ASTI teachers may lose pay rise if proposals rejected
Department warns union failure to co-operate may result in loss of €1,000 pay increase
The Department of Education: its spokesman said the pay rise is available to those who are parties to the Lansdowne Road agreement. Photograph: Bryan O’Brien
Thousands of secondary school teachers may lose a €1,000 pay increase due to public servants if they reject new settlement proposals.
The 18,000 members of the Association of Secondary Teachers Ireland (ASTI) are currently voting on proposals aimed at resolving a series of disputes between the union and the Department of Education.
A €1,000 salary increase is being brought forward from September to April for 250,000 public servants.
While there have been conflicting signals about whether ASTI members would be entitled to the payment, the department has confirmed that a rejecting would lead to the “delay or loss” of this pay increase.

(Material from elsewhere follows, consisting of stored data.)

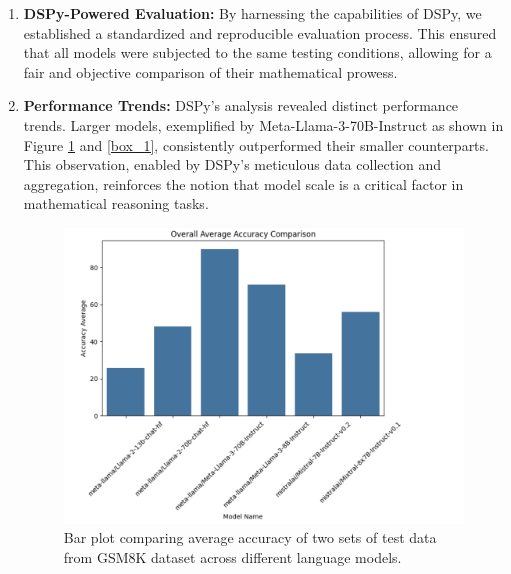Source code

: 


\begin{enumerate}
    \item \textbf{DSPy-Powered Evaluation:} By harnessing the capabilities of DSPy, we established a standardized and reproducible evaluation process. This ensured that all models were subjected to the same testing conditions, allowing for a fair and objective comparison of their mathematical prowess.

    \item \textbf{Performance Trends:} DSPy's analysis revealed distinct performance trends. Larger models, exemplified by Meta-Llama-3-70B-Instruct as shown in Figure \ref{bar_1} and \ref{box_1}, consistently outperformed their smaller counterparts. This observation, enabled by DSPy's meticulous data collection and aggregation, reinforces the notion that model scale is a critical factor in mathematical reasoning tasks.

    \begin{figure}
    \centering
    \includegraphics[width=\textwidth,]{report_template/images/bar_1.png}
    \caption{Bar plot comparing average accuracy of two sets of test data from GSM8K dataset across different language models.}
    \label{bar_1}
    \end{figure}


\end{enumerate}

“The pay increase from April to August for public servants which was announced last week is available to those who are parties to the Lansdowne Road agreement,” a department spokesman said.

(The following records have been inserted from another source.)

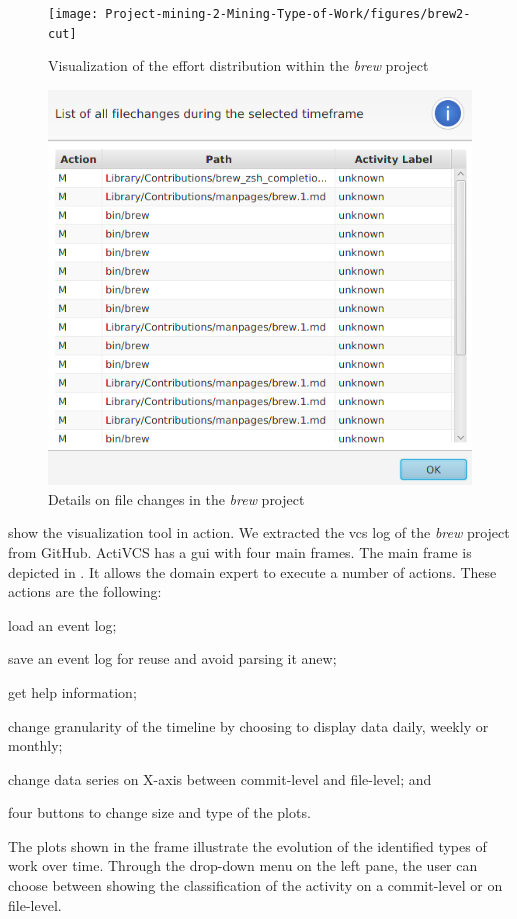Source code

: \begin{figure}
    \centering
    \texttt{[image: Project-mining-2-Mining-Type-of-Work/figures/brew2-cut]}
    \caption{Visualization of the effort distribution within the \textsl{brew} project}
    \label{fig:brew2}
\end{figure}

\begin{figure}
    \centering
    \includegraphics[width=.7\textwidth]{Project-mining-2-Mining-Type-of-Work/figures/brew1-cut}
    \caption{Details on file changes in the \textsl{brew} project}
    \label{fig:brew1}
\end{figure}


 show the visualization tool in action. We extracted the \gls{vcs} log of the \textsl{brew} project from GitHub. ActiVCS has a \gls{gui} with four main frames. The main frame is depicted in . It allows the domain expert to execute a number of actions. These actions are the following: \begin{inparaenum}[\itshape i)] 
\item load an event log; 
\item save an event log for reuse and avoid parsing it anew;
\item get help information;
\item change granularity of the timeline by choosing to display data daily, weekly or monthly; 
\item change data series on X-axis between commit-level and file-level; and
\item four buttons to change size and type of the plots.
\end{inparaenum}
The plots shown in the frame illustrate the evolution of the identified types of work over time. Through the drop-down menu on the left pane, the user can choose between showing the classification of the activity on a commit-level or on file-level.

“The financial and other consequences for ASTI members of failure to co-operate with the terms of the public service stability agreement were formally notified to ASTI in June 2016.”
The spokesman said the union’s leadership was warned at the time that in the event of continuing failure to co-operate in the medium term, “further additional measures may also ensue”.

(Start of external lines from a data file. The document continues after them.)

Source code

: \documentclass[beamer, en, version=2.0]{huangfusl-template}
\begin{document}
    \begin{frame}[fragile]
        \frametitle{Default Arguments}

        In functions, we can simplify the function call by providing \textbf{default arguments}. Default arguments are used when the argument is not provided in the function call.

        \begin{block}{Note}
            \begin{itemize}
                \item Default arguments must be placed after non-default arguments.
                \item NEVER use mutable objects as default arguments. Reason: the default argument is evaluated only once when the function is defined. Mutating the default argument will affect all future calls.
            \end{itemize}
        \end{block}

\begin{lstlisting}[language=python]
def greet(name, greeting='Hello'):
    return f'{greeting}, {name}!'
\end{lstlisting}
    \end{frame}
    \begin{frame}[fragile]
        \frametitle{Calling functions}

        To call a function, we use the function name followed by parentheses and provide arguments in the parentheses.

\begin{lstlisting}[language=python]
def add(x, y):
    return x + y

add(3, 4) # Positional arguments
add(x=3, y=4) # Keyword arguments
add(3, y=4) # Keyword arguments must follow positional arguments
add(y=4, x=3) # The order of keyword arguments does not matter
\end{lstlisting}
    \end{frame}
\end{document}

“Should ASTI continue to fail to co-operate with the agreement, delay or loss of the pay increase of €1,000 due on September 1st, 2017, may also ensue,” the spokesman said.
The Department of Public Expenditure and Reform indicated last year that all public servants would receive the payment regardless of whether they were in compliance with the terms of the Lansdowne Road agreement.
This, it said, was because the payment was provided for by primary legislation (Fempi Act 2015) rather than under the agreement itself.
Meanwhile, ballot papers are being sent out to the union’s 18,000 members, including about 1,300 retired members.
The issue of whether retired members have a vote was a source of debate at the union’s central executive committee meeting last week.
ASTI rules state that retired, or “emeritus members”, cannot vote on issues concerning industrial action.
While union officials argued that retired members were not entitled to vote on the settlement proposals, the union’s president is understood to have argued in favour of extending the vote on the basis that it affected pensions.
The ASTI’s leadership has recommended a No vote to the settlement proposals.